Mais d'abord un bref mot sur l'écrivain, Dan SIMMONS.
Auteur protéiforme, capable de verser dans l'horreur, le policier, la S-F, traduit dans plus de 27 pays, Simmons est surtout connu des amateurs de S-F pour sa saga de Space-Opéra Les Chants d'Hypérion.
Ici c'est à un roman aux forts accents historique et fantastique que nous invite SIMMONS.

Pourquoi roman historique, parce que l'action de notre roman se situe en plein siècle victorien, époque de l'apogée de l'Empire britannique, et ce dans tous les domaines : militaire, colonial, maritime, économique, scientifique et littéraire.
Plus précisément l'histoire se déroule entre les années 1865 et 1870, années importantes pour les deux principaux intervenants du roman, deux personnages célèbres : Wilkie Collins, et un illustre parmi les illustres puisqu'il s'agit ni plus ni moins de Charles Dickens.
Un choix plutôt judicieux de la part de l'auteur puisque, du fait de leur existence avérée, ils donnent une sorte de caution réaliste à la fiction qu'il écrit.
Ces deux grands auteurs de leur époque, amis, contributeurs et amateurs de cercles et clubs littéraires, auteurs d'essais, de pièces de théâtres (acteurs parfois); bref ces deux parfaits Gentlemen de la bourgeoisie cultivée victorienne, vont être confrontés au troisième larron de ce roman, l'énigmatique, l'insaisissable, et méphitique Drood (Pour l'anecdote Drood est le nom du dernier roman, non achevé de Dickens : Le Mystère d'Edwind Drood )
Ce dernier est l'élément déclencheur de tout le fantastique de l'œuvre, celui qui fait basculer nos deux célèbres auteurs dans des abimes de perplexités, de questionnements et d'horreur.
En juin 1865 Dickens, qui se déplaçait souvent en train pour donner des représentations théâtrales de ses propres pièces, a un accident de train. Il fit réellement partie des rares survivants de cette catastrophe qui emporta la quasi-totalité des wagons de première classe dans lesquels il voyageait avec sa suite.
Sur le lieu de l'accident il rencontre un homme à l'allure particulière : Drood, sorte de Nosferatu sans nez, aux dents limées en pointes, aux yeux sans paupières..
Voici un portrait peu amène d'une « créature » qui deviendra l'arlésienne de l'histoire, toujours insaisissable, aux desseins obscurs et ésotériques. Les deux personnages sont dès lors liés dans une relation d'interdépendance et de réciprocité qui ne s'expliquera complètement que dans les derniers chapitres de ce long livre.
L'histoire en elle-même est racontée par Williams Wilkie Collins. Auteur populaire de son époque, ayant eu, comme beaucoup de ses contemporains, une très forte dépendance au laudanum puis à la morphine afin de gérer les douleurs de sa goutte rhumatismale. Il en résulta une paranoïa qui lui donnait l'impression d'être observé, suivi, puis même de converser avec son double fantomatique, un Doppleganger, l'Autre Wilkie. Élément qui aura une importance cruciale dans l'histoire, ses rapports avec Dickens et Drood.
Collins est donc le narrateur de l'histoire, il s'adresse au lecteur, le prenant parfois à témoin, comme si il tenait dans ces mains une sorte de manuscrit sorti des ombres et du temps, offrant de nous livrer enfin ce qui serait vraiment arrivé a Charles Dickens, sur ces cinq dernières années de vie fatidique, quel rôle lui-même joua dans cette tragédie, et quelles furent leur relations complexes.

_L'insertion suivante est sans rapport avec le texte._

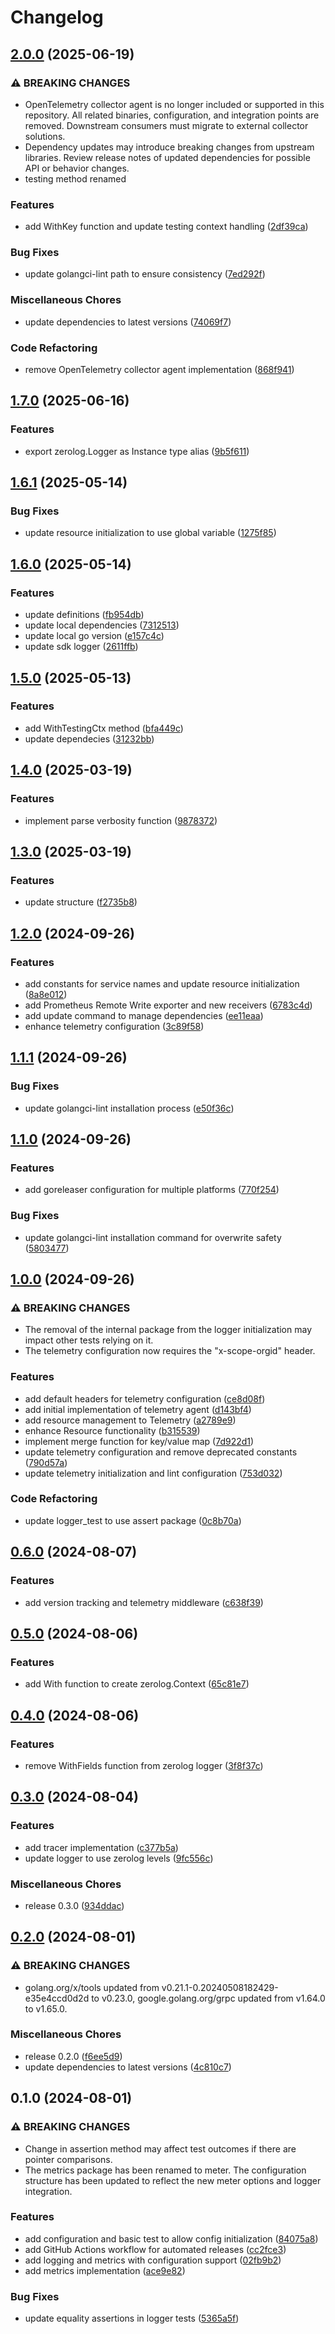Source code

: # Changelog

## [2.0.0](https://github.com/globalso-labs/telemetry/compare/v1.7.0...v2.0.0) (2025-06-19)


### ⚠ BREAKING CHANGES

* OpenTelemetry collector agent is no longer included or supported in this repository. All related binaries, configuration, and integration points are removed. Downstream consumers must migrate to external collector solutions.
* Dependency updates may introduce breaking changes from upstream libraries. Review release notes of updated dependencies for possible API or behavior changes.
* testing method renamed

### Features

* add WithKey function and update testing context handling ([2df39ca](https://github.com/globalso-labs/telemetry/commit/2df39cae4dc7181c3eddb770514ab6a69ed25e86))


### Bug Fixes

* update golangci-lint path to ensure consistency ([7ed292f](https://github.com/globalso-labs/telemetry/commit/7ed292fd19971e3ea2a0043639ac7fa188434ec0))


### Miscellaneous Chores

* update dependencies to latest versions ([74069f7](https://github.com/globalso-labs/telemetry/commit/74069f74e08901c0c2d1d1a2d8bbb058f2dc181e))


### Code Refactoring

* remove OpenTelemetry collector agent implementation ([868f941](https://github.com/globalso-labs/telemetry/commit/868f9415b6674948ed95020f35d8676e470eb34a))

## [1.7.0](https://github.com/globalso-labs/telemetry/compare/v1.6.1...v1.7.0) (2025-06-16)


### Features

* export zerolog.Logger as Instance type alias ([9b5f611](https://github.com/globalso-labs/telemetry/commit/9b5f6116cae5e037b63965a7a1133fc51154a080))

## [1.6.1](https://github.com/globalso-labs/telemetry/compare/v1.6.0...v1.6.1) (2025-05-14)


### Bug Fixes

* update resource initialization to use global variable ([1275f85](https://github.com/globalso-labs/telemetry/commit/1275f85029b8f9f1e4b70f3404b1ea2bca9a47ff))

## [1.6.0](https://github.com/globalso-labs/telemetry/compare/v1.5.0...v1.6.0) (2025-05-14)


### Features

* update definitions ([fb954db](https://github.com/globalso-labs/telemetry/commit/fb954db6ffcded18f553b01d904e8f5f9f92b454))
* update local dependencies ([7312513](https://github.com/globalso-labs/telemetry/commit/731251357da84192ee518cfac818936a3e0e82ae))
* update local go version ([e157c4c](https://github.com/globalso-labs/telemetry/commit/e157c4cfd301d8525bffdf256a35da7df9c12361))
* update sdk logger ([2611ffb](https://github.com/globalso-labs/telemetry/commit/2611ffb79028c90e1442a9859c8fc15da8557e7b))

## [1.5.0](https://github.com/globalso-labs/telemetry/compare/v1.4.0...v1.5.0) (2025-05-13)


### Features

* add WithTestingCtx method ([bfa449c](https://github.com/globalso-labs/telemetry/commit/bfa449ce0cebcabcfff2308b7d232110a488b0d5))
* update dependecies ([31232bb](https://github.com/globalso-labs/telemetry/commit/31232bba87e76d2b49a88bbda67261c0c8916439))

## [1.4.0](https://github.com/globalso-labs/telemetry/compare/v1.3.0...v1.4.0) (2025-03-19)


### Features

* implement parse verbosity function ([9878372](https://github.com/globalso-labs/telemetry/commit/9878372639d43e85e8ed29dcd14531b32af86b94))

## [1.3.0](https://github.com/globalso-labs/telemetry/compare/v1.2.0...v1.3.0) (2025-03-19)


### Features

* update structure ([f2735b8](https://github.com/globalso-labs/telemetry/commit/f2735b8a8eaba637ae23616d458053ade60f708a))

## [1.2.0](https://github.com/globalso-labs/telemetry/compare/v1.1.1...v1.2.0) (2024-09-26)


### Features

* add constants for service names and update resource initialization ([8a8e012](https://github.com/globalso-labs/telemetry/commit/8a8e0129acf201416799b7961ae7961c0a2e858e))
* add Prometheus Remote Write exporter and new receivers ([6783c4d](https://github.com/globalso-labs/telemetry/commit/6783c4dac5eba3e89fc50b05a2914568548cfe8e))
* add update command to manage dependencies ([ee11eaa](https://github.com/globalso-labs/telemetry/commit/ee11eaa6a03e25fb281768d8a63c6dcd71a73ae6))
* enhance telemetry configuration ([3c89f58](https://github.com/globalso-labs/telemetry/commit/3c89f589fe50158102812b6c4798fc1bb948303f))

## [1.1.1](https://github.com/globalso-labs/telemetry/compare/v1.1.0...v1.1.1) (2024-09-26)


### Bug Fixes

* update golangci-lint installation process ([e50f36c](https://github.com/globalso-labs/telemetry/commit/e50f36c4125f6ef39f43badd606a034e6ac2792a))

## [1.1.0](https://github.com/globalso-labs/telemetry/compare/v1.0.0...v1.1.0) (2024-09-26)


### Features

* add goreleaser configuration for multiple platforms ([770f254](https://github.com/globalso-labs/telemetry/commit/770f254e74c8e9cf69f4c19fdd2659a96beef084))


### Bug Fixes

* update golangci-lint installation command for overwrite safety ([5803477](https://github.com/globalso-labs/telemetry/commit/580347783acaca70fd5a821b7c251a65563527da))

## [1.0.0](https://github.com/globalso-labs/telemetry/compare/v0.6.0...v1.0.0) (2024-09-26)


### ⚠ BREAKING CHANGES

* The removal of the internal package from the logger initialization may impact other tests relying on it.
* The telemetry configuration now requires the "x-scope-orgid" header.

### Features

* add default headers for telemetry configuration ([ce8d08f](https://github.com/globalso-labs/telemetry/commit/ce8d08f2637f5a4d1f43ceb7b053d2eb73307fb7))
* add initial implementation of telemetry agent ([d143bf4](https://github.com/globalso-labs/telemetry/commit/d143bf48cb43dfb48861360da030b3e06e5bb360))
* add resource management to Telemetry ([a2789e9](https://github.com/globalso-labs/telemetry/commit/a2789e94fb302abb5c4a24da78e0bd092673bf0f))
* enhance Resource functionality ([b315539](https://github.com/globalso-labs/telemetry/commit/b315539c3ad3792bad496f53198d7d14599b21b3))
* implement merge function for key/value map ([7d922d1](https://github.com/globalso-labs/telemetry/commit/7d922d1d77aa6da7cbbf791e20c24ce3f16fe63b))
* update telemetry configuration and remove deprecated constants ([790d57a](https://github.com/globalso-labs/telemetry/commit/790d57a8a62522a9f4bdbba9979dde60d8727f99))
* update telemetry initialization and lint configuration ([753d032](https://github.com/globalso-labs/telemetry/commit/753d032ea4a8e66dac5ba698c29dd9df1b032e17))


### Code Refactoring

* update logger_test to use assert package ([0c8b70a](https://github.com/globalso-labs/telemetry/commit/0c8b70a0a9815e98be7adb25efdbd2698bef709b))

## [0.6.0](https://github.com/globalso-labs/telemetry/compare/v0.5.0...v0.6.0) (2024-08-07)


### Features

* add version tracking and telemetry middleware ([c638f39](https://github.com/globalso-labs/telemetry/commit/c638f39f63a62fc61555dc89f22929e58aacbc5f))

## [0.5.0](https://github.com/globalso-labs/telemetry/compare/v0.4.0...v0.5.0) (2024-08-06)


### Features

* add With function to create zerolog.Context ([65c81e7](https://github.com/globalso-labs/telemetry/commit/65c81e786606b40d6c57f8ee2cfcfeb29274097a))

## [0.4.0](https://github.com/globalso-labs/telemetry/compare/v0.3.0...v0.4.0) (2024-08-06)


### Features

* remove WithFields function from zerolog logger ([3f8f37c](https://github.com/globalso-labs/telemetry/commit/3f8f37cd608997cac6c801c73df93736f6977453))

## [0.3.0](https://github.com/globalso-labs/telemetry/compare/v0.2.0...v0.3.0) (2024-08-04)


### Features

* add tracer implementation ([c377b5a](https://github.com/globalso-labs/telemetry/commit/c377b5aa9db9b4a93ff37b0beb38684eb1e18dc8))
* update logger to use zerolog levels ([9fc556c](https://github.com/globalso-labs/telemetry/commit/9fc556ced0bf5a8b37d5cc06fd9c4f323538449d))


### Miscellaneous Chores

* release 0.3.0 ([934ddac](https://github.com/globalso-labs/telemetry/commit/934ddaccc3283570336f3a0c2c846eb33146658b))

## [0.2.0](https://github.com/globalso-labs/telemetry/compare/v0.1.0...v0.2.0) (2024-08-01)


### ⚠ BREAKING CHANGES

* golang.org/x/tools updated from v0.21.1-0.20240508182429-e35e4ccd0d2d to v0.23.0, google.golang.org/grpc updated from v1.64.0 to v1.65.0.

### Miscellaneous Chores

* release 0.2.0 ([f6ee5d9](https://github.com/globalso-labs/telemetry/commit/f6ee5d9505b9cf7d15a2c4337ec703de0ec677af))
* update dependencies to latest versions ([4c810c7](https://github.com/globalso-labs/telemetry/commit/4c810c7ff63c8ba1f5bc47eb94087ad9bc441ba6))

## 0.1.0 (2024-08-01)


### ⚠ BREAKING CHANGES

* Change in assertion method may affect test outcomes if there are pointer comparisons.
* The metrics package has been renamed to meter. The configuration structure has been updated to reflect the new meter options and logger integration.

### Features

* add configuration and basic test to allow config initialization ([84075a8](https://github.com/globalso-labs/telemetry/commit/84075a88379bcc1dd80410b77c47c8bfb220e9db))
* add GitHub Actions workflow for automated releases ([cc2fce3](https://github.com/globalso-labs/telemetry/commit/cc2fce33adcde5ac6b44613e636969ac6f0ee820))
* add logging and metrics with configuration support ([02fb9b2](https://github.com/globalso-labs/telemetry/commit/02fb9b28eac9323a95d5eb5b7574fa88c879e986))
* add metrics implementation ([ace9e82](https://github.com/globalso-labs/telemetry/commit/ace9e82426eceeeb2f4f48235ffed2f8edd6ad04))


### Bug Fixes

* update equality assertions in logger tests ([5365a5f](https://github.com/globalso-labs/telemetry/commit/5365a5f3adb191710807409e258808b208f4e321))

Les quelques 900 pages de l'ouvrage sont une véritable montagne d'informations sur l'époque Victorienne. C'est la première grande force de cet ouvrage, réussir à reconstituer avec véracité cette époque.
Rien n'est oublié, de la façon de vivre et de penser des classes aisées (ces fameux gentlemen à l'anglaise, véritable statut social), leur lieux de rencontres et de villégiature, les demeures où ils vivaient. Mais aussi à l'autre bout de l'échelle sociale, la misère extrême des grandes villes, les conditions de vie épouvantables, les atroces nuisances sanitaires qu'entrainaient la concentration d'autant d'êtres humains et d'animaux dans des lieux exigus sans plan de gestion des déchets.
C'est une période de l'Histoire qui est passé au tamis de la plume de Simmons, il a d'ailleurs dû faire là un long et fastidieux travail de recherche pour nous donner une image si vivante et réaliste.
L'autre Grande force de ce livre c'est cette capacité à préserver presque jusqu'à la fin ce seuil qui existe entre ces deux mondes que sont celui de la réalité et celui de la fiction, distillant par l'entremise du récit de Collins des bribes d'éléments fantastiques au milieu d'une foule de détails crédibles (et pour partie surement vrais) des vies de tous les personnages réels impliqués dans ce récit.

Mais, car il y a un mais, la lecture de ce livre n'est pas toujours aussi aisée et fluide que mes propos le laissent à penser.
SIMMONS opère une telle surabondance de digressions dans l'évolution du récit principal, qu'il en perd le lecteur. Si l'anecdote a l'avantage de fixer les histoires, les caractères, les vécus des personnages dans la mémoire du lecteur, son usage excessif ne fait que l'éloigner de l'intelligibilité du récit. Si Dickens et Collins sont formidablement tangibles, la cascade de descriptions interminables des aléas de leur quotidien fini tout simplement par être soporifique et ennuyer. Des pages, et des chapitres entiers sont ainsi consacrés au futile et à l'inutile, au superflu et l'improductif, ce qui a profondément contribué à plomber ma lecture.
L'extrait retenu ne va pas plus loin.